Work required: Please write out every entry below exactly, leaving out any pictures.
-------------------------
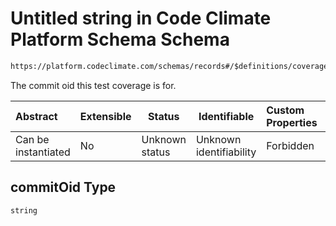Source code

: # Untitled string in Code Climate Platform Schema Schema

```txt
https://platform.codeclimate.com/schemas/records#/$definitions/coverageTotals/properties/attributes/properties/commitOid
```

The commit oid this test coverage is for.


| Abstract            | Extensible | Status         | Identifiable            | Custom Properties | Additional Properties | Access Restrictions | Defined In                                            |
| :------------------ | ---------- | -------------- | ----------------------- | :---------------- | --------------------- | ------------------- | ----------------------------------------------------- |
| Can be instantiated | No         | Unknown status | Unknown identifiability | Forbidden         | Allowed               | none                | [records.json\*](records.json "open original schema") |

## commitOid Type

`string`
-------------------------
Answer section:
Source code

: # Untitled string in Code Climate Platform Schema Schema

```txt
https://platform.codeclimate.com/schemas/records#/$definitions/coverageTotals/properties/attributes/properties/commitOid
```

The commit oid this test coverage is for.


| Abstract            | Extensible | Status         | Identifiable            | Custom Properties | Additional Properties | Access Restrictions | Defined In                                            |
| :------------------ | ---------- | -------------- | ----------------------- | :---------------- | --------------------- | ------------------- | ----------------------------------------------------- |
| Can be instantiated | No         | Unknown status | Unknown identifiability | Forbidden         | Allowed               | none                | [records.json\*](records.json "open original schema") |

## commitOid Type

`string`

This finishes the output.